J'ai un pyspark Dataframe et maintenant je veux itérer sur chaque ligne et insérer/mettre à jour à la collection mongoDB.itérer sur pyspark Dataframe et ensuite pour chaque ligne interagir avec mongoDB
#Did every required imports
#dataframe
+---+----+
|age|name|
+---+----+
| 30| c|
| 5| e|
| 6| f|
+---+----+
db = mongodbclient['mydatabase']
collection = db['mycollection']
#created below function to insert/update
def customFunction(row):
key = {'name':row.name}
data = dict(zip(columns,[row.x for x in columns]))
collection.update(key, data, {upsert:true})
#return a_flag #commented it as of now, a_flag can be 0 or 1
Si un nom existe dans la collection MongoDB « MaCollection » il devrait mettre à jour cette ligne/enregistrement autre insert nouveau record.

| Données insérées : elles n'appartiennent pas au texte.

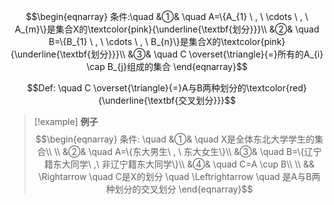 $$\begin{eqnarray}
条件:\quad 
&①& \quad A=\{A_{1} \ , \ \cdots \ , \ A_{m}\}是集合X的\textcolor{pink}{\underline{\textbf{划分}}}\\
&②& \quad B=\{B_{1} \ , \ \cdots \ , \ B_{n}\}是集合X的\textcolor{pink}{\underline{\textbf{划分}}}\\
&③& \quad C \overset{\triangle}{=}所有的A_{i} \cap B_{j}组成的集合
\end{eqnarray}$$

$$Def: \quad C \overset{\triangle}{=}A与B两种划分的\textcolor{red}{\underline{\textbf{交叉划分}}}$$
> [!example] **例子**
>$$\begin{eqnarray}
条件: \quad
&①& \quad X是全体东北大学学生的集合\\ \\
&②& \quad A=\{东大男生\ , \ 东大女生\}\\
&③& \quad B=\{辽宁籍东大同学\ ,\ 非辽宁籍东大同学\}\\
&④& \quad C=A \cup B\\ \\
&& \Rightarrow \quad C是X的划分 \quad \Leftrightarrow \quad 是A与B两种划分的交叉划分
\end{eqnarray}$$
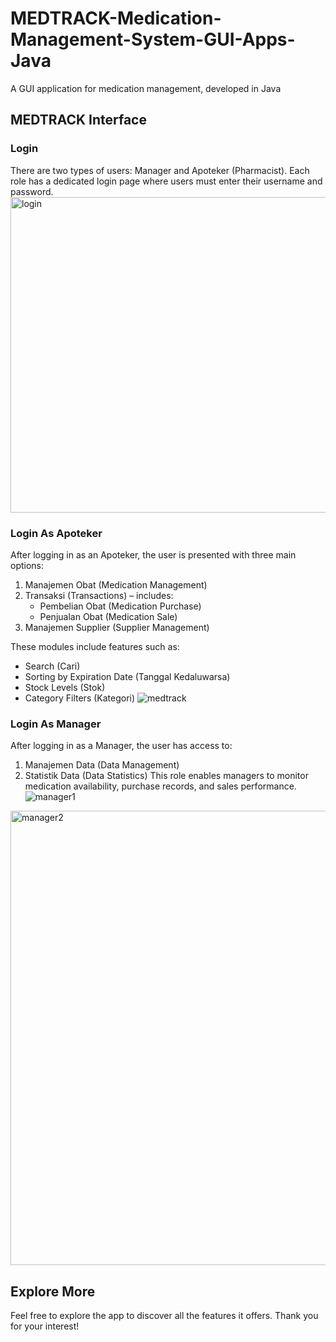 # MEDTRACK-Medication-Management-System-GUI-Apps-Java
A GUI application for medication management, developed in Java

## MEDTRACK Interface
### Login
There are two types of users: Manager and Apoteker (Pharmacist). Each role has a dedicated login page where users must enter their username and password.
<img width="960" height="505" alt="login" src="https://github.com/user-attachments/assets/cd0734ae-0e5d-4b5c-90a5-28ee4e89eda2" />

### Login As Apoteker
After logging in as an Apoteker, the user is presented with three main options:
1. Manajemen Obat (Medication Management)
2. Transaksi (Transactions) – includes:
   - Pembelian Obat (Medication Purchase)
   - Penjualan Obat (Medication Sale)
3. Manajemen Supplier (Supplier Management)

These modules include features such as:
- Search (Cari)
- Sorting by Expiration Date (Tanggal Kedaluwarsa)
- Stock Levels (Stok)
- Category Filters (Kategori)
![medtrack](https://github.com/user-attachments/assets/901f7dd6-67c2-4431-9e6b-69799ad875c4)

### Login As Manager
After logging in as a Manager, the user has access to:
1. Manajemen Data (Data Management)
2. Statistik Data (Data Statistics)
This role enables managers to monitor medication availability, purchase records, and sales performance. 
![manager1](https://github.com/user-attachments/assets/9763374a-e0d1-4396-9e7d-322630be5332)
<img width="1359" height="727" alt="manager2" src="https://github.com/user-attachments/assets/648c1d99-115d-46a0-8470-727b6dcf9a00" />

## Explore More
Feel free to explore the app to discover all the features it offers. Thank you for your interest!
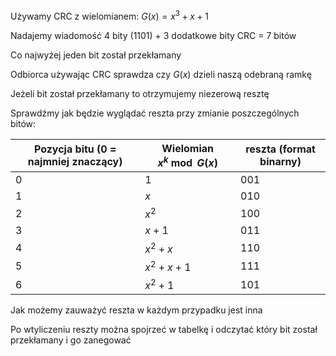 Używamy CRC z wielomianem: $G(x) = x^3 + x + 1$

Nadajemy wiadomość 4 bity (1101) + 3 dodatkowe bity CRC = 7 bitów

Co najwyżej jeden bit został przekłamany

Odbiorca używając CRC sprawdza czy $G(x)$ dzieli naszą odebraną ramkę

Jeżeli bit został przekłamany to otrzymujemy niezerową resztę

Sprawdźmy jak będzie wyglądać reszta przy zmianie poszczególnych bitów:

| Pozycja bitu (0 = najmniej znaczący) | Wielomian $x^k \bmod G(x)$ | reszta (format binarny) |
|--------------------------------------|----------------------------|-------------------------|
| 0                                    | $1$                        | 001                     |
| 1                                    | $x$                        | 010                     |
| 2                                    | $x^2$                      | 100                     |
| 3                                    | $x + 1$                    | 011                     |
| 4                                    | $x^2 + x$                  | 110                     |
| 5                                    | $x^2 + x + 1$              | 111                     |
| 6                                    | $x^2 + 1$                  | 101                     |

Jak możemy zauważyć reszta w każdym przypadku jest inna

Po wtyliczeniu reszty można spojrzeć w tabelkę i odczytać który bit został przekłamany i go zanegować
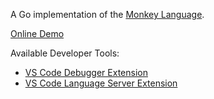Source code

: A Go implementation of the [Monkey Language](https://compilerbook.com/).

[Online Demo](https://moritz-tiesler.github.io/repl/)

Available Developer Tools:
- [VS Code Debugger Extension](https://github.com/moritz-tiesler/monkeylang-debug)
- [VS Code Language Server Extension](https://github.com/moritz-tiesler/monkeylang-lsp)
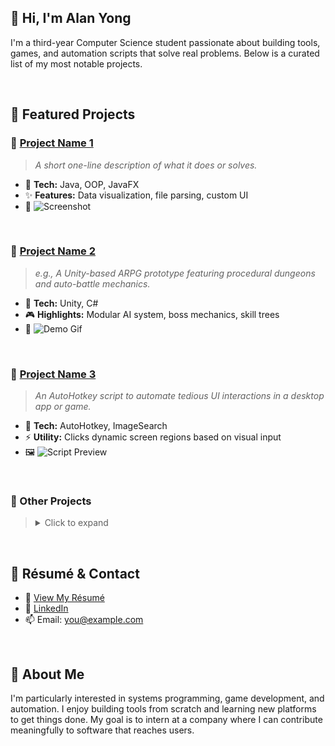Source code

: ## 👋 Hi, I'm Alan Yong

I'm a third-year Computer Science student passionate about building tools, games, and automation scripts that solve real problems. Below is a curated list of my most notable projects.

&nbsp;
## 📌 Featured Projects
### 🔹 [Project Name 1](https://github.com/yourusername/project-repo)
> *A short one-line description of what it does or solves.*

- 🔧 **Tech:** Java, OOP, JavaFX
- ✨ **Features:** Data visualization, file parsing, custom UI
- 📸 ![Screenshot](assets/project1-screenshot.png)
  
&nbsp;
### 🔹 [Project Name 2](https://github.com/yourusername/another-repo)
> *e.g., A Unity-based ARPG prototype featuring procedural dungeons and auto-battle mechanics.*

- 🔧 **Tech:** Unity, C#
- 🎮 **Highlights:** Modular AI system, boss mechanics, skill trees
- 🎥 ![Demo Gif](assets/unityproject-demo.gif)
  
&nbsp;
### 🔹 [Project Name 3](https://github.com/yourusername/ahk-script-repo)
> *An AutoHotkey script to automate tedious UI interactions in a desktop app or game.*

- 🔧 **Tech:** AutoHotkey, ImageSearch
- ⚡ **Utility:** Clicks dynamic screen regions based on visual input
- 🖼️ ![Script Preview](assets/ahk-preview.png)

&nbsp;
### 📂 Other Projects
> <details>
>   <summary>Click to expand</summary>
>
>   ### 🔹 [Project Alpha](https://github.com/yourusername/project-alpha)
>   A brief description of Project Alpha.
> 
>   **Tech:** Python, Flask, SQLite  
>   **Features:** Web scraping, API integration
> 
>   ---
> 
>   ### 🔹 [Project Beta](https://github.com/yourusername/project-beta)
>   A brief description of Project Beta.
> 
>   **Tech:** JavaScript, React  
>   **Features:** Interactive UI, RESTful API
> 
> </details>

&nbsp;
## 💼 Résumé & Contact

- 📄 [View My Résumé](link-to-resume.pdf)
- 🔗 [LinkedIn](https://linkedin.com/in/yourprofile)
- 📫 Email: you@example.com

&nbsp;
## 🧠 About Me

I'm particularly interested in systems programming, game development, and automation. I enjoy building tools from scratch and learning new platforms to get things done. My goal is to intern at a company where I can contribute meaningfully to software that reaches users.
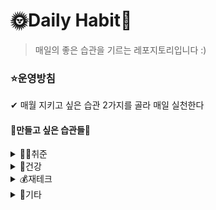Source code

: # 🌞Daily Habit🌛

> 매일의 좋은 습관을 기르는 레포지토리입니다 :)



### ⭐운영방침

✔ 매월 지키고 싶은 습관 2가지를 골라 매일 실천한다



#### 📅만들고 싶은 습관들📆

<details> <summary>👩‍💻취준</summary> <div markdown="1">  

- [ ] 알고리즘 2문제씩 풀기
- [ ] CS
  - [ ] 자료구조
  - [ ] 운영체제
  - [ ] 컴퓨터구조
  - [ ] 데이터베이스
  - [ ] 네트워크
- [ ] 정처기
- [ ] AWS SAA
- [ ] OPIc
  - [ ] 쉐도잉
  - [ ] 단어

</div> </details>

<details> <summary>💪건강</summary> <div markdown="1">  

- [ ] 스트레칭 (옆구리, 골반)
- [ ] 매일 7시 기상하기
- [ ] 취침전, 기상후 물 한컵씩 마시기

</div> </details>

<details> <summary>💰재테크</summary> <div markdown="1">  

- [ ] 경제신문 1면 읽기
- [ ] 주식 유튜브/책 공부

</div> </details>

<details> <summary>🎸기타</summary> <div markdown="1">  

- [ ] 독서

</div> </details>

Je reçois erreur suivant lorsque essayé de cartographier cette fonction sur étincelle dataframe
result = my_dataframe.rdd.map(customFunction)
#.....TypeError: can't pickle _thread.lock objects....
#AttributeError: 'TypeError' object has no attribute 'message'
Quelqu'un peut-il s'il vous plaît comprendre « ce qui ne va pas ici dans cette fonction et/ou nulle part ailleurs » ou s'il vous plaît suggérer le cas échéant autre alternative est là pour ce type de tâche.
Fondamentalement itérer chaque ligne (sans appel à frais virés est que même possible ??)
Et, sur chaque ligne appliquer une fonction à exécuter le travail en dehors étincelle.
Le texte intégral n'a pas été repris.